The plan now under discussion would have Honda build scooters for Yamaha to sell as the Jog and Vino, based on Honda's own Tact and Giorno models. The designs likely will become exclusive to Yamaha. The companies also look to team up on developing their next model of scooters for commercial uses, such as newspaper and package delivery.

Honda and Yamaha will collaborate on electric scooters as well -- a segment the duo expects will take off in the motorcycle market as it has in automobiles. They will form a working group to tackle lingering challenges such as battery life and charge time.

Fences mended

Things have not always been so friendly between the motorcycle makers. They grappled for market dominance in the years around 1980, when motorcycles were experiencing a surge in popularity in Japan. Yamaha began releasing model after model in the late 1970s, pulling nearly even with market leader Honda in shipment volume by 1981. Honda then revved up development as well. When the so-called H-Y War was at its fiercest, the rivals were rolling out dozens of new models a year.

Such competition eventually proved unsustainable for Yamaha as unsold inventory piled up, triggering an earnings crisis. Honda emerged victorious. "I joined the company the year we lost the war, and took a 5% pay cut," Yamaha's Watanabe said. But "there's no resentment or ill-will anymore," he said.

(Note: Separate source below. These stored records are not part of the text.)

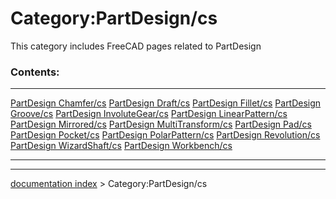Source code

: # Category:PartDesign/cs
This category includes FreeCAD pages related to PartDesign

### Contents:

  ------------------------------------------------------------------- ------------------------------------------------------------------------- -----------------------------------------------------------------------
  [PartDesign Chamfer/cs](PartDesign_Chamfer/cs.md)           [PartDesign Draft/cs](PartDesign_Draft/cs.md)                     [PartDesign Fillet/cs](PartDesign_Fillet/cs.md)
  [PartDesign Groove/cs](PartDesign_Groove/cs.md)             [PartDesign InvoluteGear/cs](PartDesign_InvoluteGear/cs.md)       [PartDesign LinearPattern/cs](PartDesign_LinearPattern/cs.md)
  [PartDesign Mirrored/cs](PartDesign_Mirrored/cs.md)         [PartDesign MultiTransform/cs](PartDesign_MultiTransform/cs.md)   [PartDesign Pad/cs](PartDesign_Pad/cs.md)
  [PartDesign Pocket/cs](PartDesign_Pocket/cs.md)             [PartDesign PolarPattern/cs](PartDesign_PolarPattern/cs.md)       [PartDesign Revolution/cs](PartDesign_Revolution/cs.md)
  [PartDesign WizardShaft/cs](PartDesign_WizardShaft/cs.md)   [PartDesign Workbench/cs](PartDesign_Workbench/cs.md)             
  ------------------------------------------------------------------- ------------------------------------------------------------------------- -----------------------------------------------------------------------

---
[documentation index](../README.md) > Category:PartDesign/cs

Still, the companies are not merging their motorcycle operations; rather, they are making concessions on what sets them apart in a market whose contraction makes it hard to justify production and development costs. While many engineers look askance at such original equipment manufacturing (OEM) arrangements, Yamaha has determined that letting go of some individuality is essential to remaining in the game.

Build up the base

Honda will make the Yamaha scooters at its lone Japanese motorcycle plant, in Kumamoto Prefecture. The manufacturer brought a good deal of production back to this country from China and Vietnam amid restructuring in autumn 2015. But efforts such as the tie-up with Yamaha are still necessary to keep domestic two-wheeler production viable as the market declines.

Many emerging-nation youth aspire to ownership of more powerful motorbikes. The Indian market for 350cc and 500cc sport bikes has grown to 500,000 units, Honda's Aoyama said. Reassessing production of 50cc models, which do not lend themselves as well to overseas sale, has been a pressing task for the company.

Yamaha plans to put resources freed up by the collaboration into markets outside Japan. The company is already well-established in India, and looks to beef up its presence in regions such as Southeast Asia. Yamaha is also eyeing a full-on push into African markets, where demand is expected to grow in tandem with the economy. Such growth could eventually put 100 million motorbikes on the road worldwide, the company believes.

Yamaha's latest medium-term business plan targets annual motorcycle sales of 1.3 trillion yen ($12.5 billion) in 2018. Around 80% of that is seen coming from emerging markets. But up-and-coming Chinese and Indian manufacturers could get in the way. Though Japanese cycles are regarded as more durable, the differences in basic performance between various brands have all but disappeared. As competition intensifies, teaming up at home has become essential to advancing abroad.